What lines in this listing contain the string "многочлены"? Report each one by copying it.

····················

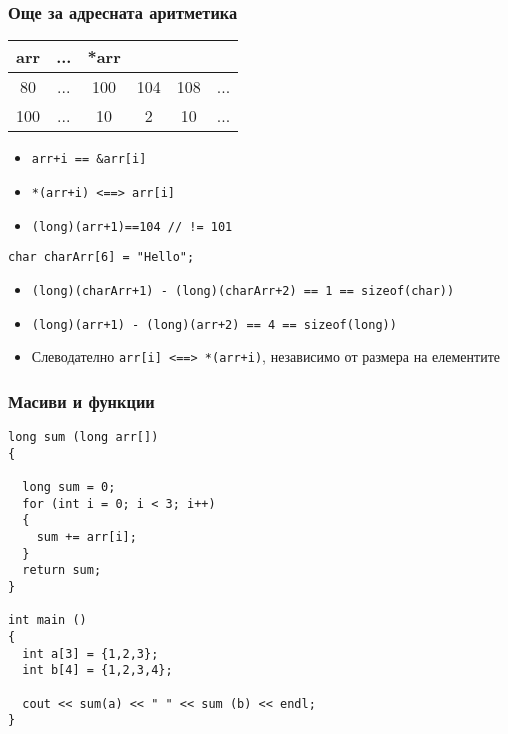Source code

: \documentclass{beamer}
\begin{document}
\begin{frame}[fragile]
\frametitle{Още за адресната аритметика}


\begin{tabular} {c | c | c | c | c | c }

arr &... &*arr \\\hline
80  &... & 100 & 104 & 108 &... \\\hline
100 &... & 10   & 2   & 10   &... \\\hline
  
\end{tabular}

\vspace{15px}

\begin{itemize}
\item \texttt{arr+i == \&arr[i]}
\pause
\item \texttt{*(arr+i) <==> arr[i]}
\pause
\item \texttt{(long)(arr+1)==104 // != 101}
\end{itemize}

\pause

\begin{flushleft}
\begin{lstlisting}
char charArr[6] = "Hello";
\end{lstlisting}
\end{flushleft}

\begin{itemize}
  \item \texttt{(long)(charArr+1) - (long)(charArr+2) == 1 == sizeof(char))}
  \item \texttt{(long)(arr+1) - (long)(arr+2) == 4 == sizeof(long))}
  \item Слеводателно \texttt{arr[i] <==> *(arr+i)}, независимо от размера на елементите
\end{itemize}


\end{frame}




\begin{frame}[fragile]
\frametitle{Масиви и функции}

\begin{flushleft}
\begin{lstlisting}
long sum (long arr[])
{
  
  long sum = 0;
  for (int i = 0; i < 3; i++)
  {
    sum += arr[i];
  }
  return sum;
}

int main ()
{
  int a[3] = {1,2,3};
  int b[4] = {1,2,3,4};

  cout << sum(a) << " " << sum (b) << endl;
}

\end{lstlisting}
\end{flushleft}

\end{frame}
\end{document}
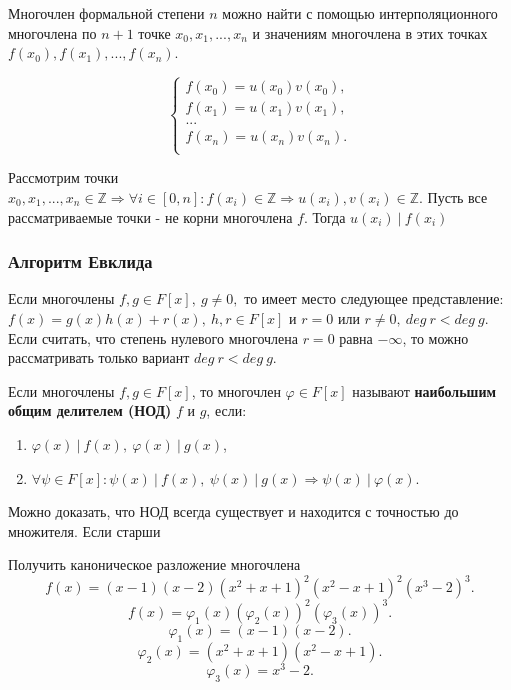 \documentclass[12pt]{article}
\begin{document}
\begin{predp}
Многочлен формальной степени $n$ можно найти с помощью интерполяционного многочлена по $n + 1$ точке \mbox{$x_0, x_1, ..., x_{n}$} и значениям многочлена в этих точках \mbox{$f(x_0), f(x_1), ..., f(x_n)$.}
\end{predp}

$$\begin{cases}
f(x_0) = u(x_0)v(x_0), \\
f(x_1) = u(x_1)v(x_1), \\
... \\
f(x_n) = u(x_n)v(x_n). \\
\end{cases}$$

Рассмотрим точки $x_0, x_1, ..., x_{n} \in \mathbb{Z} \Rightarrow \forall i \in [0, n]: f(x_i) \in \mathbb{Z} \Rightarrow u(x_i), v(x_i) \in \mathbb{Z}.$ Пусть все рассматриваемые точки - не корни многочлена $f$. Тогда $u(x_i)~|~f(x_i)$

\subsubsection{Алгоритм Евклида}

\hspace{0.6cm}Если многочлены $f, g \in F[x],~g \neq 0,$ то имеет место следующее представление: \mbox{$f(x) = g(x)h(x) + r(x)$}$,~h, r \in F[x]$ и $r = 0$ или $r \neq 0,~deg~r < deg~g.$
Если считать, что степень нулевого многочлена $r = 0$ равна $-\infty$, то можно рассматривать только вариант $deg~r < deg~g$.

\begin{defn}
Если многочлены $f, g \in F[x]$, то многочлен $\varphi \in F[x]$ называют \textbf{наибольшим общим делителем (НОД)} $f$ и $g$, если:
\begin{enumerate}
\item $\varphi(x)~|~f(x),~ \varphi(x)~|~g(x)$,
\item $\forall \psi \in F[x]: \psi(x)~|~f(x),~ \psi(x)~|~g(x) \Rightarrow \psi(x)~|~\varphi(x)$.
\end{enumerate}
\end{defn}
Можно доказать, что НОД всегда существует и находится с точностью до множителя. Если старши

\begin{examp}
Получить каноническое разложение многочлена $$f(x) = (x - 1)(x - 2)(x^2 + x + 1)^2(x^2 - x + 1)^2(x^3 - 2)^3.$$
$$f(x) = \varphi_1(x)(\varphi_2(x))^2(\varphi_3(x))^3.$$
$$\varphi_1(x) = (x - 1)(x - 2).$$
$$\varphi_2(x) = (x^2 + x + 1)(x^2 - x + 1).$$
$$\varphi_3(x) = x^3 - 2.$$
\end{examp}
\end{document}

····················

## ANSWER SPACE
\hspace{0.6cm}Если многочлены $f, g \in F[x],~g \neq 0,$ то имеет место следующее представление: \mbox{$f(x) = g(x)h(x) + r(x)$}$,~h, r \in F[x]$ и $r = 0$ или $r \neq 0,~deg~r < deg~g.$
Если многочлены $f, g \in F[x]$, то многочлен $\varphi \in F[x]$ называют \textbf{наибольшим общим делителем (НОД)} $f$ и $g$, если:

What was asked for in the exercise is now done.